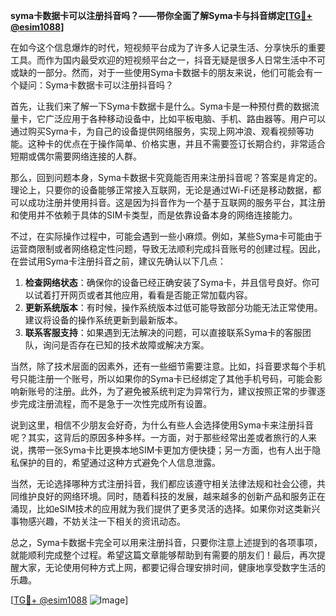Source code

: **syma卡数据卡可以注册抖音吗？——带你全面了解Syma卡与抖音绑定[[TG💪+ @esim1088](https://t.me/s/esim1088)]**

在如今这个信息爆炸的时代，短视频平台成为了许多人记录生活、分享快乐的重要工具。而作为国内最受欢迎的短视频平台之一，抖音无疑是很多人日常生活中不可或缺的一部分。然而，对于一些使用Syma卡数据卡的朋友来说，他们可能会有一个疑问：Syma卡数据卡可以注册抖音吗？

首先，让我们来了解一下Syma卡数据卡是什么。Syma卡是一种预付费的数据流量卡，它广泛应用于各种移动设备中，比如平板电脑、手机、路由器等。用户可以通过购买Syma卡，为自己的设备提供网络服务，实现上网冲浪、观看视频等功能。这种卡的优点在于操作简单、价格实惠，并且不需要签订长期合约，非常适合短期或偶尔需要网络连接的人群。

那么，回到问题本身，Syma卡数据卡究竟能否用来注册抖音呢？答案是肯定的。理论上，只要你的设备能够正常接入互联网，无论是通过Wi-Fi还是移动数据，都可以成功注册并使用抖音。这是因为抖音作为一个基于互联网的服务平台，其注册和使用并不依赖于具体的SIM卡类型，而是依靠设备本身的网络连接能力。

不过，在实际操作过程中，可能会遇到一些小麻烦。例如，某些Syma卡可能由于运营商限制或者网络稳定性问题，导致无法顺利完成抖音账号的创建过程。因此，在尝试用Syma卡注册抖音之前，建议先确认以下几点：

1. **检查网络状态**：确保你的设备已经正确安装了Syma卡，并且信号良好。你可以试着打开网页或者其他应用，看看是否能正常加载内容。
2. **更新系统版本**：有时候，操作系统版本过低可能导致部分功能无法正常使用。建议将设备的操作系统更新到最新版本。
3. **联系客服支持**：如果遇到无法解决的问题，可以直接联系Syma卡的客服团队，询问是否存在已知的技术故障或解决方案。

当然，除了技术层面的因素外，还有一些细节需要注意。比如，抖音要求每个手机号只能注册一个账号，所以如果你的Syma卡已经绑定了其他手机号码，可能会影响新账号的注册。此外，为了避免被系统判定为异常行为，建议按照正常的步骤逐步完成注册流程，而不是急于一次性完成所有设置。

说到这里，相信不少朋友会好奇，为什么有些人会选择使用Syma卡来注册抖音呢？其实，这背后的原因多种多样。一方面，对于那些经常出差或者旅行的人来说，携带一张Syma卡比更换本地SIM卡更加方便快捷；另一方面，也有人出于隐私保护的目的，希望通过这种方式避免个人信息泄露。

当然，无论选择哪种方式注册抖音，我们都应该遵守相关法律法规和社会公德，共同维护良好的网络环境。同时，随着科技的发展，越来越多的创新产品和服务正在涌现，比如eSIM技术的应用就为我们提供了更多灵活的选择。如果你对这类新兴事物感兴趣，不妨关注一下相关的资讯动态。

总之，Syma卡数据卡完全可以用来注册抖音，只要你注意上述提到的各项事项，就能顺利完成整个过程。希望这篇文章能够帮助到有需要的朋友们！最后，再次提醒大家，无论使用何种方式上网，都要记得合理安排时间，健康地享受数字生活的乐趣。

[[TG💪+ @esim1088](https://t.me/s/esim1088) ![Image](https://i.postimg.cc/4NQfJmqS/Snipaste-2025-05-13-00-14-12.png)]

Exercise aim => From the entries, copy out each line containing the word "https".

Completed exercise =>
: **syma卡数据卡可以注册抖音吗？——带你全面了解Syma卡与抖音绑定[[TG💪+ @esim1088](https://t.me/s/esim1088)]**
[[TG💪+ @esim1088](https://t.me/s/esim1088) ![Image](https://i.postimg.cc/4NQfJmqS/Snipaste-2025-05-13-00-14-12.png)]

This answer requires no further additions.